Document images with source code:
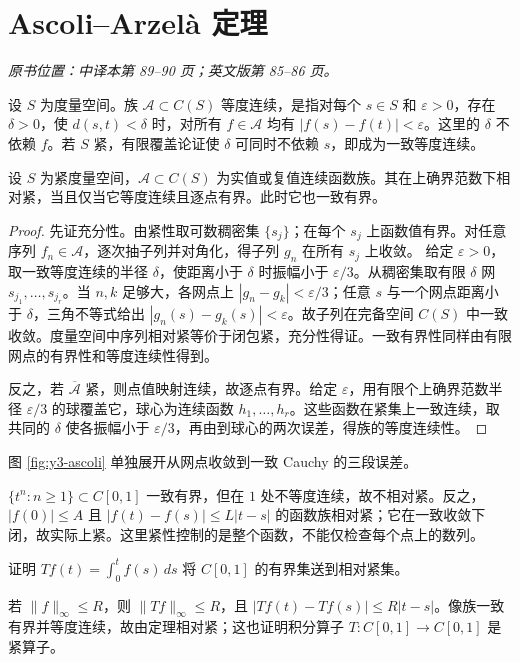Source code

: \section{Ascoli--Arzel\`a 定理}\label{sec:yosida-03-03}
\noindent\textit{原书位置：中译本第 89--90 页；英文版第 85--86 页。}

\begin{definition}[等度连续]
设 $S$ 为度量空间。族 $\mathcal A\subset C(S)$ 等度连续，是指对每个 $s\in S$ 和 $\varepsilon>0$，存在 $\delta>0$，使 $d(s,t)<\delta$ 时，对所有 $f\in\mathcal A$ 均有 $|f(s)-f(t)|<\varepsilon$。这里的 $\delta$ 不依赖 $f$。若 $S$ 紧，有限覆盖论证使 $\delta$ 可同时不依赖 $s$，即成为一致等度连续。
\end{definition}

\begin{theorem}\label{thm:y3-ascoli}
设 $S$ 为紧度量空间，$\mathcal A\subset C(S)$ 为实值或复值连续函数族。其在上确界范数下相对紧，当且仅当它等度连续且逐点有界。此时它也一致有界。
\end{theorem}
\begin{proof}
先证充分性。由紧性取可数稠密集 $\{s_j\}$；在每个 $s_j$ 上函数值有界。对任意序列 $f_n\in\mathcal A$，逐次抽子列并对角化，得子列 $g_n$ 在所有 $s_j$ 上收敛。
给定 $\varepsilon>0$，取一致等度连续的半径 $\delta$，使距离小于 $\delta$ 时振幅小于 $\varepsilon/3$。从稠密集取有限 $\delta$ 网 $s_{j_1},\ldots,s_{j_r}$。当 $n,k$ 足够大，各网点上 $|g_n-g_k|<\varepsilon/3$；任意 $s$ 与一个网点距离小于 $\delta$，三角不等式给出 $|g_n(s)-g_k(s)|<\varepsilon$。故子列在完备空间 $C(S)$ 中一致收敛。度量空间中序列相对紧等价于闭包紧，充分性得证。一致有界性同样由有限网点的有界性和等度连续性得到。

反之，若 $\overline{\mathcal A}$ 紧，则点值映射连续，故逐点有界。给定 $\varepsilon$，用有限个上确界范数半径 $\varepsilon/3$ 的球覆盖它，球心为连续函数 $h_1,\ldots,h_r$。这些函数在紧集上一致连续，取共同的 $\delta$ 使各振幅小于 $\varepsilon/3$，再由到球心的两次误差，得族的等度连续性。
\end{proof}

图 \ref{fig:y3-ascoli} 单独展开从网点收敛到一致 Cauchy 的三段误差。



\begin{example}[有界性与紧性之间]
$\{t^n:n\ge1\}\subset C[0,1]$ 一致有界，但在 $1$ 处不等度连续，故不相对紧。反之，$|f(0)|\le A$ 且 $|f(t)-f(s)|\le L|t-s|$ 的函数族相对紧；它在一致收敛下闭，故实际上紧。这里紧性控制的是整个函数，不能仅检查每个点上的数列。
\end{example}

\begin{exercise}
证明 $Tf(t)=\int_0^t f(s)\,ds$ 将 $C[0,1]$ 的有界集送到相对紧集。
\end{exercise}
\begin{solution}
若 $\|f\|_\infty\le R$，则 $\|Tf\|_\infty\le R$，且 $|Tf(t)-Tf(s)|\le R|t-s|$。像族一致有界并等度连续，故由定理相对紧；这也证明积分算子 $T:C[0,1]\to C[0,1]$ 是紧算子。
\end{solution}
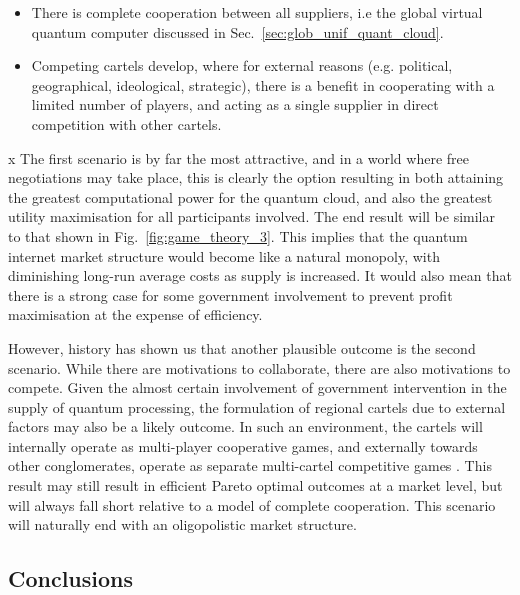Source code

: \begin{itemize}
	\item There is complete cooperation between all suppliers, i.e the global virtual quantum computer discussed in Sec.~\ref{sec:glob_unif_quant_cloud}.
	\item Competing cartels develop, where for external reasons (e.g. political, geographical, ideological, strategic), there is a benefit in cooperating with a limited number of players, and acting as a single supplier in direct competition with other cartels.
\end{itemize}
x
The first scenario is by far the most attractive, and in a world where free negotiations may take place, this is clearly the option resulting in both attaining the greatest computational power for the quantum cloud, and also the greatest utility maximisation for all participants involved. The end result will be similar to that shown in Fig.~\ref{fig:game_theory_3}. This implies that the quantum internet market structure would become like a natural monopoly, with diminishing long-run average costs as supply is increased. It would also mean that there is a strong case for some government involvement to prevent profit maximisation at the expense of efficiency.

However, history has shown us that another plausible outcome is the second scenario. While there are motivations to collaborate, there are also motivations to compete. Given the almost certain involvement of government intervention in the supply of quantum processing, the formulation of regional cartels due to external factors may also be a likely outcome. In such an environment, the cartels will internally operate as multi-player cooperative games, and externally towards other conglomerates, operate as separate multi-cartel competitive games \cite{bib:Bacharach76}. This result may still result in efficient Pareto optimal outcomes at a market level, but will always fall short relative to a model of complete cooperation. This scenario will naturally end with an oligopolistic market structure. 

\subsection{Conclusions}

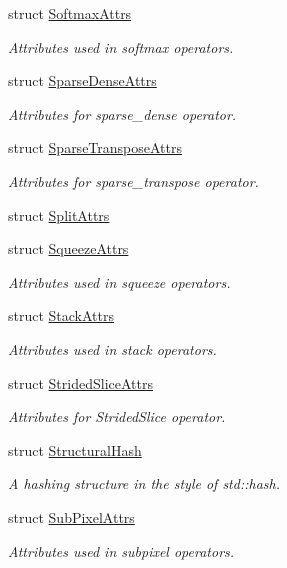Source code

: \begin{DoxyCompactItemize}
struct \hyperlink{structtvm_1_1relay_1_1SoftmaxAttrs}{Softmax\+Attrs}
\begin{DoxyCompactList}\small\item\em Attributes used in softmax operators. \end{DoxyCompactList}\item 
struct \hyperlink{structtvm_1_1relay_1_1SparseDenseAttrs}{Sparse\+Dense\+Attrs}
\begin{DoxyCompactList}\small\item\em Attributes for sparse\+\_\+dense operator. \end{DoxyCompactList}\item 
struct \hyperlink{structtvm_1_1relay_1_1SparseTransposeAttrs}{Sparse\+Transpose\+Attrs}
\begin{DoxyCompactList}\small\item\em Attributes for sparse\+\_\+transpose operator. \end{DoxyCompactList}\item 
struct \hyperlink{structtvm_1_1relay_1_1SplitAttrs}{Split\+Attrs}
\item 
struct \hyperlink{structtvm_1_1relay_1_1SqueezeAttrs}{Squeeze\+Attrs}
\begin{DoxyCompactList}\small\item\em Attributes used in squeeze operators. \end{DoxyCompactList}\item 
struct \hyperlink{structtvm_1_1relay_1_1StackAttrs}{Stack\+Attrs}
\begin{DoxyCompactList}\small\item\em Attributes used in stack operators. \end{DoxyCompactList}\item 
struct \hyperlink{structtvm_1_1relay_1_1StridedSliceAttrs}{Strided\+Slice\+Attrs}
\begin{DoxyCompactList}\small\item\em Attributes for Strided\+Slice operator. \end{DoxyCompactList}\item 
struct \hyperlink{structtvm_1_1relay_1_1StructuralHash}{Structural\+Hash}
\begin{DoxyCompactList}\small\item\em A hashing structure in the style of std\+::hash. \end{DoxyCompactList}\item 
struct \hyperlink{structtvm_1_1relay_1_1SubPixelAttrs}{Sub\+Pixel\+Attrs}
\begin{DoxyCompactList}\small\item\em Attributes used in subpixel operators. \end{DoxyCompactList}\item 

\end{DoxyCompactItemize}
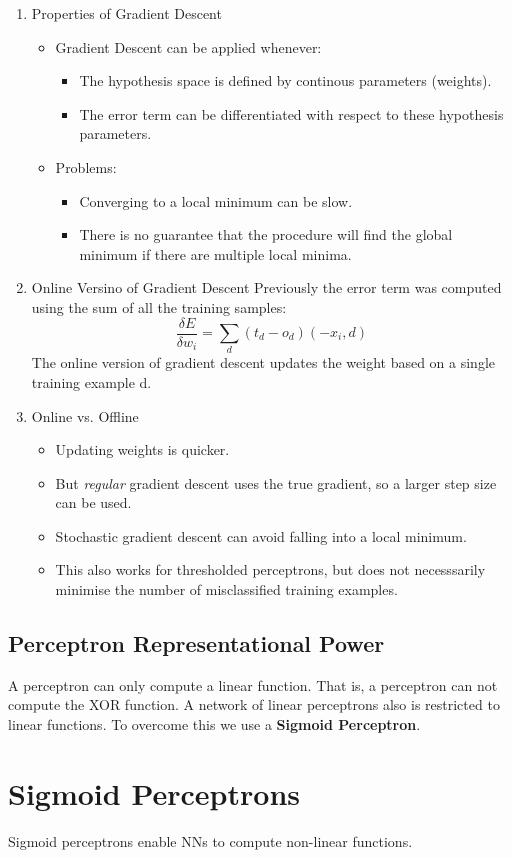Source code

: \documentclass[11pt]{article}
\begin{document}
\begin{enumerate}
\item Properties of Gradient Descent
\label{sec:org8ae5e6d}
\begin{itemize}
\item Gradient Descent can be applied whenever:
\begin{itemize}
\item The hypothesis space is defined by continous parameters (weights).
\item The error term can be differentiated with respect to these hypothesis parameters.
\end{itemize}
\item Problems:
\begin{itemize}
\item Converging to a local minimum can be slow.
\item There is no guarantee that the procedure will find the global minimum if there are multiple local minima.
\end{itemize}
\end{itemize}
\item Online Versino of Gradient Descent
\label{sec:org3485a32}
Previously the error term was computed using the sum of all the training samples:
\begin{equation}
\frac{{\delta}E}{{\delta}w_i} = \sum\limits_d(t_d - o_d)(-x_i, d)
\end{equation}
The online version of gradient descent updates the weight based on a single training example d.
\item Online vs. Offline
\label{sec:orgdcadf84}
\begin{itemize}
\item Updating weights is quicker.
\item But \emph{regular} gradient descent uses the true gradient, so a larger step size can be used.
\item Stochastic gradient descent can avoid falling into a local minimum.
\item This also works for thresholded perceptrons, but does not necesssarily minimise the number of misclassified training examples.
\end{itemize}
\end{enumerate}
\subsection{Perceptron Representational Power}
\label{sec:org79d1744}
A perceptron can only compute a linear function.
That is, a perceptron can not compute the XOR function.
A network of linear perceptrons also is restricted to linear functions.
To overcome this we use a \textbf{Sigmoid Perceptron}.
\section{Sigmoid Perceptrons}
\label{sec:org9d02ab5}
Sigmoid perceptrons enable NNs to compute non-linear functions.
\end{document}
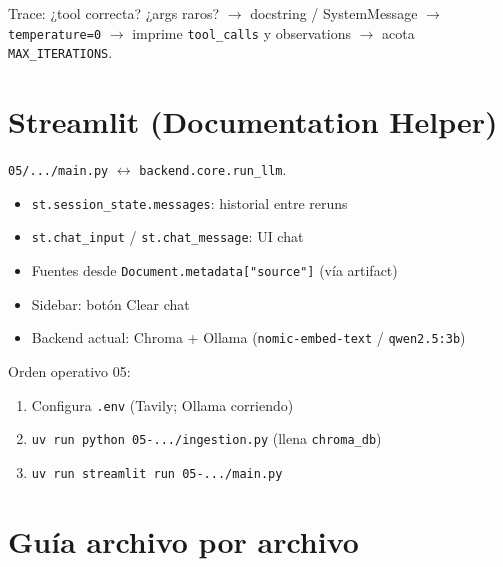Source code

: \documentclass[11pt,a4paper]{article}
\begin{document}
\begin{tip}[title=Depurar un agent]
Trace: ¿tool correcta? ¿args raros? $\to$ docstring / SystemMessage $\to$
\texttt{temperature=0} $\to$ imprime \texttt{tool\_calls} y observations $\to$
acota \texttt{MAX\_ITERATIONS}.
\end{tip}

\section{Streamlit (Documentation Helper)}

\texttt{05/.../main.py} $\leftrightarrow$ \texttt{backend.core.run\_llm}.

\begin{itemize}[leftmargin=*,itemsep=1pt]
  \item \texttt{st.session\_state.messages}: historial entre reruns
  \item \texttt{st.chat\_input} / \texttt{st.chat\_message}: UI chat
  \item Fuentes desde \texttt{Document.metadata["source"]} (vía artifact)
  \item Sidebar: botón Clear chat
  \item Backend actual: Chroma + Ollama (\texttt{nomic-embed-text} / \texttt{qwen2.5:3b})
\end{itemize}

Orden operativo 05:
\begin{enumerate}[leftmargin=*]
  \item Configura \texttt{.env} (Tavily; Ollama corriendo)
  \item \texttt{uv run python 05-.../ingestion.py}  (llena \texttt{chroma\_db})
  \item \texttt{uv run streamlit run 05-.../main.py}
\end{enumerate}

\section{Guía archivo por archivo}
\end{document}
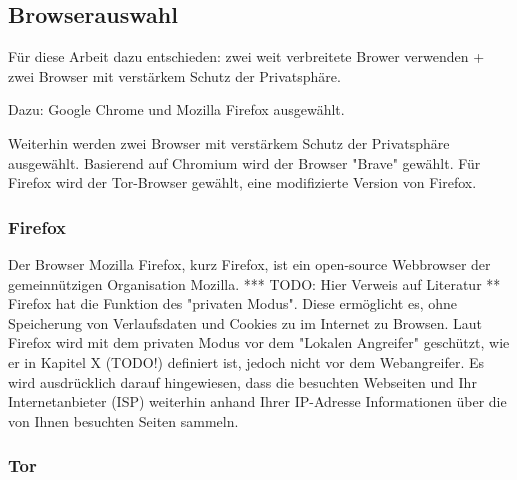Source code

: \subsection{Browserauswahl}

Für diese Arbeit dazu entschieden: zwei weit verbreitete Brower verwenden + zwei Browser mit verstärkem Schutz der Privatsphäre.

Dazu: Google Chrome und Mozilla Firefox ausgewählt.

Weiterhin werden zwei Browser mit verstärkem Schutz der Privatsphäre ausgewählt.
Basierend auf Chromium wird der Browser "Brave" gewählt.
Für Firefox wird der Tor-Browser gewählt, eine modifizierte Version von Firefox.

\subsubsection*{Firefox}

Der Browser Mozilla Firefox, kurz Firefox, ist ein open-source Webbrowser der gemeinnützigen Organisation Mozilla. 
*** TODO: Hier Verweis auf Literatur **
Firefox hat die Funktion des "privaten Modus". Diese ermöglicht es, ohne Speicherung von Verlaufsdaten und Cookies zu im Internet zu Browsen.
Laut Firefox wird mit dem privaten Modus vor dem "Lokalen Angreifer" geschützt, wie er in Kapitel X (TODO!) definiert ist, jedoch nicht vor dem Webangreifer.
Es wird ausdrücklich darauf hingewiesen, dass die besuchten Webseiten und Ihr Internetanbieter (ISP)  weiterhin anhand Ihrer IP-Adresse Informationen über die von Ihnen besuchten Seiten sammeln.


\subsubsection*{Tor}

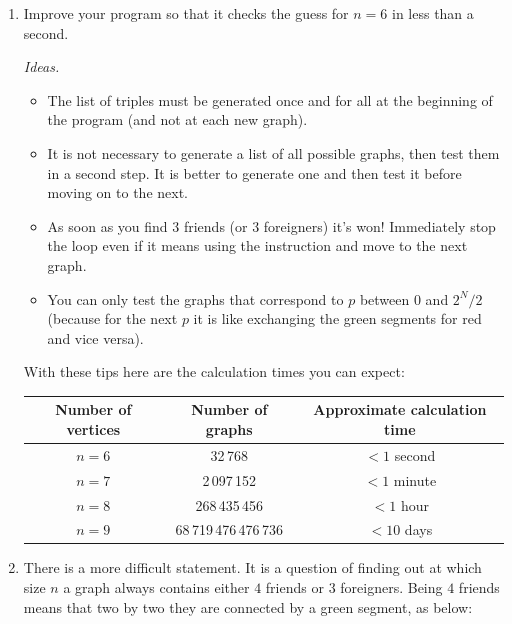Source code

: \documentclass[11pt,class=report,crop=false]{standalone}
\begin{document}
\begin{activite}[To go further]


\begin{enumerate}
  \item Improve your program so that it checks the guess for $n=6$ in less than a second.
  
  
\emph{Ideas.}
  \begin{itemize}
    \item The list of triples must be generated once and for all at the beginning of the program (and not at each new graph).
    \item It is not necessary to generate a list of all possible graphs, then test them in a second step. It is better to generate one and then test it before moving on to the next.
    \item As soon as you find $3$ friends (or $3$ foreigners) it's won! Immediately stop the loop even if it means using the instruction  and move to the next graph.
    \item You can only test the graphs that correspond to $p$ between $0$ and $2^{N}/2$ (because for the next $p$ it is like exchanging the green segments for red and vice versa).
  \end{itemize}
  
\medskip
  
  With these tips here are the calculation times you can expect:
  \begin{center}
  \begin{tabular}{|c|c|c|}
  \hline
  Number of vertices & Number of graphs & Approximate calculation time \\
  \hline\hline
  $n=6$ & 32\,768 & $< 1$ second \\
  $n=7$ & 2\,097\,152 & $< 1$ minute \\  
  $n=8$ & 268\,435\,456 & $< 1$ hour \\
  $n=9$ & 68\,719\,476\,476\,736 & $< 10$ days \\ 
  \hline
  \end{tabular} 
  \end{center}




 
  \item There is a more difficult statement. It is a question of finding out at which size $n$ a graph always contains either $4$ friends or $3$ foreigners. 
  Being $4$ friends means that two by two they are connected by a green segment, as below:


\end{enumerate}
\end{activite}
\end{document}

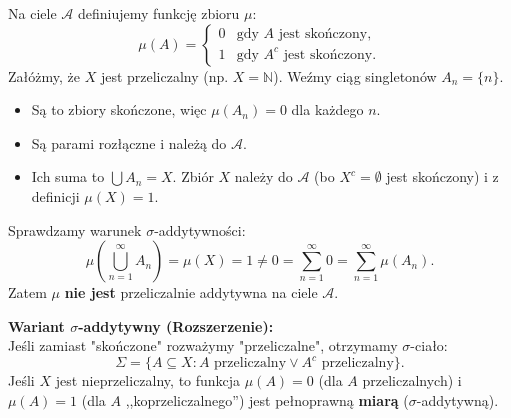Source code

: \begin{remark}	
 Na ciele $\mathcal{A}$ definiujemy funkcję zbioru $\mu$:
    \[
        \mu(A) = \begin{cases} 
            0 & \text{gdy } A \text{ jest skończony}, \\
            1 & \text{gdy } A^c \text{ jest skończony}.
        \end{cases}
\]
    Załóżmy, że $X$ jest przeliczalny (np. $X = \mathbb{N}$).
    Weźmy ciąg singletonów $A_n = \{n\}$.
    \begin{itemize}
        \item Są to zbiory skończone, więc $\mu(A_n) = 0$ dla każdego $n$.
        \item Są parami rozłączne i należą do $\mathcal{A}$.
        \item Ich suma to $\bigcup A_n = X$. Zbiór $X$ należy do $\mathcal{A}$ (bo $X^c = \emptyset$ jest skończony) i z definicji $\mu(X) = 1$.
    \end{itemize}
    Sprawdzamy warunek $\sigma$-addytywności:
    \[
        \mu\left( \bigcup_{n=1}^\infty A_n \right) = \mu(X) = 1 \neq 0 = \sum_{n=1}^\infty 0 = \sum_{n=1}^\infty \mu(A_n).
   \]
    Zatem $\mu$ \textbf{nie jest} przeliczalnie addytywna na ciele $\mathcal{A}$.

    \textbf{Wariant $\sigma$-addytywny (Rozszerzenie):} \\
    Jeśli zamiast "skończone" rozważymy "przeliczalne", otrzymamy $\sigma$-ciało:
    \[
        \Sigma = \{ A \subseteq X : A \text{ przeliczalny} \lor A^c \text{ przeliczalny} \}.
    \]
    Jeśli $X$ jest nieprzeliczalny, to funkcja $\mu(A)=0$ (dla $A$ przeliczalnych) i $\mu(A)=1$ (dla $A$ ,,koprzeliczalnego'') jest pełnoprawną \textbf{miarą} ($\sigma$-addytywną).
\end{remark}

EXERCISE INSTRUCTIONS:
When a line of the records includes "cartels", that line belongs in the answer.

RESPONSE AREA:
	\item Competing cartels develop, where for external reasons (e.g. political, geographical, ideological, strategic), there is a benefit in cooperating with a limited number of players, and acting as a single supplier in direct competition with other cartels.
However, history has shown us that another plausible outcome is the second scenario. While there are motivations to collaborate, there are also motivations to compete. Given the almost certain involvement of government intervention in the supply of quantum processing, the formulation of regional cartels due to external factors may also be a likely outcome. In such an environment, the cartels will internally operate as multi-player cooperative games, and externally towards other conglomerates, operate as separate multi-cartel competitive games \cite{bib:Bacharach76}. This result may still result in efficient Pareto optimal outcomes at a market level, but will always fall short relative to a model of complete cooperation. This scenario will naturally end with an oligopolistic market structure. 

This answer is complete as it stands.